* **Dataset items**:
◇ ◇ ◇ ◇ ◇

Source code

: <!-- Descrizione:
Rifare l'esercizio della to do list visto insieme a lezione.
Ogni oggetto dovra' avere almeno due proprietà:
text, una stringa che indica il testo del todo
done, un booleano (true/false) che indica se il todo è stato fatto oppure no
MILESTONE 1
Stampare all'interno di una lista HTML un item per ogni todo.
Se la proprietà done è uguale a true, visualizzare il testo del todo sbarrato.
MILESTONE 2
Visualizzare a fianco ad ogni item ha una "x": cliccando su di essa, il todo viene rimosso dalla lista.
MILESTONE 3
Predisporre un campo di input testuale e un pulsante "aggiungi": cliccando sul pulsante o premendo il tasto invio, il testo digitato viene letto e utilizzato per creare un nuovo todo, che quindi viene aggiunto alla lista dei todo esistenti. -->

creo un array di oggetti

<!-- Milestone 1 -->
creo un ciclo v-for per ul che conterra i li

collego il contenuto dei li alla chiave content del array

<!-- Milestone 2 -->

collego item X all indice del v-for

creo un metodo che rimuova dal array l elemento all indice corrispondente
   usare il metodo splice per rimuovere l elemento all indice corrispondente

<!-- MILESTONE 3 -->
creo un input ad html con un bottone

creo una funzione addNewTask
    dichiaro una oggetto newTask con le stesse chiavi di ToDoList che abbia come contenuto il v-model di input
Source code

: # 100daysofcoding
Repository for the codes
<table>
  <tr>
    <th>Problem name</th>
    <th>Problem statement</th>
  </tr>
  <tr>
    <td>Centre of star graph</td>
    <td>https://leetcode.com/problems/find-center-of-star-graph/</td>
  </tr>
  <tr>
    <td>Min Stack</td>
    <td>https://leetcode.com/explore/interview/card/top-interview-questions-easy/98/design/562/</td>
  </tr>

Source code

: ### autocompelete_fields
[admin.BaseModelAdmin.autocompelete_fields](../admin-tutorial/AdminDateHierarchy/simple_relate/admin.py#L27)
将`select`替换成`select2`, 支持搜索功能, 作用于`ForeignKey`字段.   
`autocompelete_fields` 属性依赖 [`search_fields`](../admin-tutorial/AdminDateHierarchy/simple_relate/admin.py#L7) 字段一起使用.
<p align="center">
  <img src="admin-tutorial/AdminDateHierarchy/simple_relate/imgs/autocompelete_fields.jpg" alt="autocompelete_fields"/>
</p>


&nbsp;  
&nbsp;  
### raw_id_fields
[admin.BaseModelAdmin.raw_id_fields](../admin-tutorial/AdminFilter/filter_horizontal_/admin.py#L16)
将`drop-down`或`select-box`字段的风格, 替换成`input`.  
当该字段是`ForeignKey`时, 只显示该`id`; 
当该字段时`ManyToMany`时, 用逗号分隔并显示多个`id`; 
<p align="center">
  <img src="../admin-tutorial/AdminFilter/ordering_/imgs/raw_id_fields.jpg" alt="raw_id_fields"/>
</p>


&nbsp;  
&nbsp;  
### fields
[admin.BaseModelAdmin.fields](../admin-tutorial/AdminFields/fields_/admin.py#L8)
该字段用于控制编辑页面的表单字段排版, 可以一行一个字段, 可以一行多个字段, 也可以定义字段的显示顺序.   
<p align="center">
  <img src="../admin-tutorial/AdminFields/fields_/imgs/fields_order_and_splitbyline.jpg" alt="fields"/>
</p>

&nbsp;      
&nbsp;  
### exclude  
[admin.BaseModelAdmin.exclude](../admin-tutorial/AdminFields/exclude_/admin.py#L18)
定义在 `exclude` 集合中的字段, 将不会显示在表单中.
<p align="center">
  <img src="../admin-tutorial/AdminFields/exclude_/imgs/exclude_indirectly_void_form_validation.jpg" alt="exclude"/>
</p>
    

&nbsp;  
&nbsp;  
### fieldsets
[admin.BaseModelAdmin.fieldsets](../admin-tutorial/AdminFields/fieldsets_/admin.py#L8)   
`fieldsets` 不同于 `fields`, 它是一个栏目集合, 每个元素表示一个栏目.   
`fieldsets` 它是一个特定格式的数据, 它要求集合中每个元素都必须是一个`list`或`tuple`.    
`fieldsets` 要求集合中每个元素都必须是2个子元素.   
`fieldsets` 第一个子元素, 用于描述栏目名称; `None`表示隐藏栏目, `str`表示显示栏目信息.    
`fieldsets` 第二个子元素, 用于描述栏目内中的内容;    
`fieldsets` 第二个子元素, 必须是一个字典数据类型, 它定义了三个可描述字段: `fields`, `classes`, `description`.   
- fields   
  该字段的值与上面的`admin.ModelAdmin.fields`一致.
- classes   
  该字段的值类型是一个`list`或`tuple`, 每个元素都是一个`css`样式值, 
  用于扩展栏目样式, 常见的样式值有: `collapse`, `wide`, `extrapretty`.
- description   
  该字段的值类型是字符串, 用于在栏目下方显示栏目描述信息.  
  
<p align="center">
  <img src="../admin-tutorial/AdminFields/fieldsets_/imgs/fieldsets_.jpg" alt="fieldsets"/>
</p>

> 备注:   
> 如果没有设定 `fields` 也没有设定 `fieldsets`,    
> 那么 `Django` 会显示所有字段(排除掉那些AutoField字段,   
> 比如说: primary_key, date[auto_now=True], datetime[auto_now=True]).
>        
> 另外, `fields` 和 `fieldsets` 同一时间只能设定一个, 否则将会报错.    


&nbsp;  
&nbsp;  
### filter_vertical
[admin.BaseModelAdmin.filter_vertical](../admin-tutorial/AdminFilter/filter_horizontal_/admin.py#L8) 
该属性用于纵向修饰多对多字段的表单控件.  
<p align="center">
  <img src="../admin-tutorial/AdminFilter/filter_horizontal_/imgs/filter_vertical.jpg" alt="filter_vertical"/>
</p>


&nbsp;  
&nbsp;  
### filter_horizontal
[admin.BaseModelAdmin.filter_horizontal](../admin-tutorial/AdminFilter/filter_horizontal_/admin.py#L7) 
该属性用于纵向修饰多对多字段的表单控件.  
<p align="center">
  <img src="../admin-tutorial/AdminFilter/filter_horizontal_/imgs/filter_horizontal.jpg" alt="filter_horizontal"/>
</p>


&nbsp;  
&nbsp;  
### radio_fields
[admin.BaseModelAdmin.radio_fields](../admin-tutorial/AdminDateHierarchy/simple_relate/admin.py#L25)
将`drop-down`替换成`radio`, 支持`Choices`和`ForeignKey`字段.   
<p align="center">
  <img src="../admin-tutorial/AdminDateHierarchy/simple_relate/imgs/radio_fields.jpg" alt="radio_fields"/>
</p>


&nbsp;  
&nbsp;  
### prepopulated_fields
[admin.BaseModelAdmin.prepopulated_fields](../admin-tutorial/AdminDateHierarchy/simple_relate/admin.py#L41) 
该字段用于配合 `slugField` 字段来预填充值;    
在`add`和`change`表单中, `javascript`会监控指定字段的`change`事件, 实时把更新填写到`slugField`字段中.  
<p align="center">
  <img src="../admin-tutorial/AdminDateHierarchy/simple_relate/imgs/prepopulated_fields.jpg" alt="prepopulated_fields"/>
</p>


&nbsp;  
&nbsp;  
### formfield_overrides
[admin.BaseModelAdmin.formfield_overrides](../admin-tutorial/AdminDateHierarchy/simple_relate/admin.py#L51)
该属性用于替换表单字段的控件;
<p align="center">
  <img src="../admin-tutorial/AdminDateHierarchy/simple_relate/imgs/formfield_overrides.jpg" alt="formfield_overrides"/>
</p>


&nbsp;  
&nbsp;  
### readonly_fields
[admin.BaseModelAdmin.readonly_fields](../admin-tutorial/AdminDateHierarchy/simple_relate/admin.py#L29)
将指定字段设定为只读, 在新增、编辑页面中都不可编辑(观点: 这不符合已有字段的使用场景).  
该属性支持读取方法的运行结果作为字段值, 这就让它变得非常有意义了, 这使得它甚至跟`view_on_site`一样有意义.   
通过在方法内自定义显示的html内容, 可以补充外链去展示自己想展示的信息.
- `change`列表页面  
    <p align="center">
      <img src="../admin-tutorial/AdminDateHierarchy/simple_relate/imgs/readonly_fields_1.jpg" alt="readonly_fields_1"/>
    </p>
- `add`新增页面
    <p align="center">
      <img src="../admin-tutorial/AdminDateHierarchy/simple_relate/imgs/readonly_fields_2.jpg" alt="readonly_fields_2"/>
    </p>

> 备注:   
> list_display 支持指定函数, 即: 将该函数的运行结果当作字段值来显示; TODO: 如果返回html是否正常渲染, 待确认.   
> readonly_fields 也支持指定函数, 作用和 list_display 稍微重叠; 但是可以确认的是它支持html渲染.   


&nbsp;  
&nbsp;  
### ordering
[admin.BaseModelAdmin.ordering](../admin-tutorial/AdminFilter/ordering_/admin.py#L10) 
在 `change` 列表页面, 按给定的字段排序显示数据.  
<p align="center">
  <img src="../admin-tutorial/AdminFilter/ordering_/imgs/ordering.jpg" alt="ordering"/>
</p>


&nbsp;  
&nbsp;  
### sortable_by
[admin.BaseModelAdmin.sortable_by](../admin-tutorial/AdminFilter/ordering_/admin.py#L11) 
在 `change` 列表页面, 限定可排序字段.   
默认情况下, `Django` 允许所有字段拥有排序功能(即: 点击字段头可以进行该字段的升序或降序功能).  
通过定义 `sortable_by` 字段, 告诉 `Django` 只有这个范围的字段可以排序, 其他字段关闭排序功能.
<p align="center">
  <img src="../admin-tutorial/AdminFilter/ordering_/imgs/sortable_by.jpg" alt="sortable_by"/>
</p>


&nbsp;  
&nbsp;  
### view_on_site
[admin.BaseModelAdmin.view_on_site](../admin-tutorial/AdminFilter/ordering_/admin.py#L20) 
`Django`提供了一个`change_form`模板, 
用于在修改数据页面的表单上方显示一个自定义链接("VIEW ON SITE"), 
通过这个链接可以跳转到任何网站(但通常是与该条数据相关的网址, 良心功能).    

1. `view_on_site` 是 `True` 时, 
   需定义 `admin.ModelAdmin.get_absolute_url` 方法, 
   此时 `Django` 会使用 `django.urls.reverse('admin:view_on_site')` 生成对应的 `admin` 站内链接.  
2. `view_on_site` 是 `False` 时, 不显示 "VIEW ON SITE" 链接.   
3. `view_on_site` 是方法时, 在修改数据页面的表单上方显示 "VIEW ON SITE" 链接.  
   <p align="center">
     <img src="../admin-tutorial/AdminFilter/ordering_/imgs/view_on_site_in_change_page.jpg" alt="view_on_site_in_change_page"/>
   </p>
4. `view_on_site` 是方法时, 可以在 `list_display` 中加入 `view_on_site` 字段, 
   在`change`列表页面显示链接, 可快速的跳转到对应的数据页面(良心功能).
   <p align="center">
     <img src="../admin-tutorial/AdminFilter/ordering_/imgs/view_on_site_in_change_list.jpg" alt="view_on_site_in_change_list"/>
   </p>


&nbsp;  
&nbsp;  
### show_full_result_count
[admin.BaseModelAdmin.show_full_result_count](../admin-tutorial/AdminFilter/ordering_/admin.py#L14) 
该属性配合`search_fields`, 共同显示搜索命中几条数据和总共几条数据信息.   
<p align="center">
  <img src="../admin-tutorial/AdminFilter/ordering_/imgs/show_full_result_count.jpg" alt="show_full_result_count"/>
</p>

◇ ◇ ◇ ◇ ◇

* **Problem to solve**:
Could you filter the entries above for lines holding the string "elemento" and copy them?

* **Completed exercise**:
creo un metodo che rimuova dal array l elemento all indice corrispondente
   usare il metodo splice per rimuovere l elemento all indice corrispondente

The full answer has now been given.